GH-16583: Access GLM Variance-Covariance Matrix with `vcov` by manh4wk · Pull Request #16586 · h2oai/h2o-3

manh4wk · 2025-03-06T04:38:16Z

Made the variance-covariance matrix for GLMs part of the model_output results so they're accessible by Python and R. The matrix is rearranged in h2o-algos/src/main/java/hex/schemas/GLMModelV3.java so that the Intercept is both the first row and the first column, similar to how it's done for the GLM coefficient results in the same area of the code.

This matrix is now accessible with the glm_model_object.vcov() function in Python and with h2o.vcov(glm_model_object) in R.

This change fixes #16583

manh4wk · 2025-03-18T00:23:14Z

@tomasfryda Do you know if there's anything else I can do right now to see if this passes all the tests, etc.? I saw you mentioned in another thread the team is pretty busy at the moment.

tomasfryda · 2025-03-18T10:03:30Z

@manh4wk I don't think so but I'm no longer active in h2o-3 development so it'd be better to ask @valenad1 or @maurever . Personally, I would like to thank you for taking time and contributing to open-source but I have no idea when or if it will get merged.

manh4wk · 2025-12-29T22:16:17Z

Hi @maurever or @valenad1, Can one of you take a look at this?
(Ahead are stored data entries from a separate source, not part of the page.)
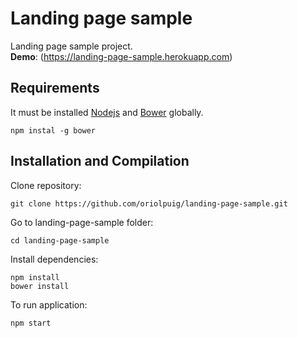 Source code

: # Landing page sample
Landing page sample project.<br>
**Demo**: (https://landing-page-sample.herokuapp.com)

## Requirements

It must be installed  [Nodejs](https://nodejs.org/en/download/)  and [Bower](http://bower.io/#install-bower) globally.

```
npm instal -g bower
```

## Installation and Compilation 

Clone repository:

```
git clone https://github.com/oriolpuig/landing-page-sample.git
```

Go to landing-page-sample folder: 

```
cd landing-page-sample
```

Install dependencies:

```
npm install
bower install
```

To run application:

```
npm start
```
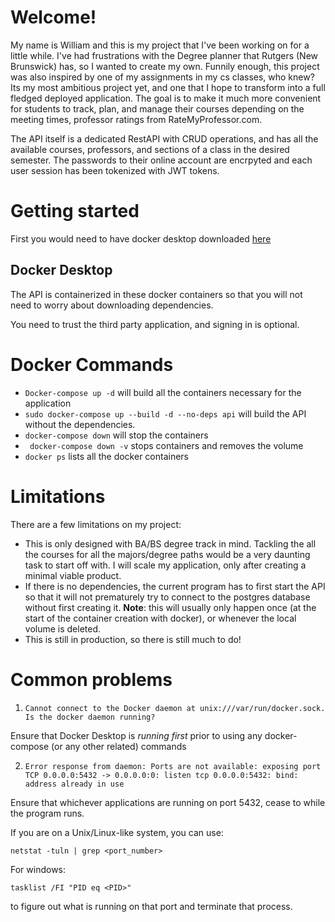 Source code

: # Welcome!
My name is William and this is my project that I've been working on for a little while. I've had frustrations with the Degree planner that Rutgers (New Brunswick) has, so I wanted to create my own. Funnily enough, this project was also inspired by one of my assignments in my cs classes, who knew? Its my most ambitious project yet, and one that I hope to transform into a full fledged deployed application. The goal is to make it much more convenient for students to track, plan, and manage their courses depending on the meeting times, professor ratings from RateMyProfessor.com.

The API itself is a dedicated RestAPI with CRUD operations, and has all the available courses, professors, and sections of a class in the desired semester. The passwords to their online account are encrpyted and each user session has been tokenized with JWT tokens.

# Getting started
First you would need to have docker desktop downloaded [here](https://www.docker.com/products/docker-desktop/)

## Docker Desktop
The API is containerized in these docker containers so that you will not need to worry about downloading dependencies.

You need to trust the third party application, and signing in is optional.

# Docker Commands
- ```Docker-compose up -d``` will build all the containers necessary for the application
- ```sudo docker-compose up --build -d --no-deps api``` will build the API without the dependencies.
- ```docker-compose down``` will stop the containers
- ``` docker-compose down -v``` stops containers and removes the volume
- ```docker ps``` lists all the docker containers


# Limitations
There are a few limitations on my project:
- This is only designed with BA/BS degree track in mind. Tackling the all the courses for all the majors/degree paths would be a very daunting task to start off with. I will scale my application, only after creating a minimal viable product. 
- If there is no dependencies, the current program has to first start the API so that it will not prematurely try to connect to the postgres database without first creating it. 
**Note**: this will usually only happen once (at the start of the container creation with docker), or whenever the local volume is deleted.
- This is still in production, so there is still much to do!

# Common problems

1. `Cannot connect to the Docker daemon at unix:///var/run/docker.sock. Is the docker daemon running?`

Ensure that Docker Desktop is *running first* prior to using any docker-compose (or any other related) commands

2. `Error response from daemon: Ports are not available: exposing port TCP 0.0.0.0:5432 -> 0.0.0.0:0: listen tcp 0.0.0.0:5432: bind: address already in use`

Ensure that whichever applications are running on port 5432, cease to while the program runs. 

If you are on a Unix/Linux-like system, you can use:

```
netstat -tuln | grep <port_number>
```

For windows:

```
tasklist /FI "PID eq <PID>"
```

to figure out what is running on that port and terminate that process.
Having the GLM's variance-covariance matrix available will let us do things like run a Wald test on two different levels of a categorical variable to see if they should be treated as statistically different, or if they should be combined into a single category.

tomasfryda

I think it's a good idea to expose variance-covariance matrix but that probably depends on @valenad1's decision.
If he agrees, I would suggest fixing R tests and making sure column names and row names are the same - currently column names are always lowercased (IIRC this can be caused by the TwoDimTableV3 so I would consider choosing different data structure (e.g. H2OFrame).), row names aren't.
For example the Intercept vs intercept:

Note that I didn't do complete review, I just looked at the R part of the PR.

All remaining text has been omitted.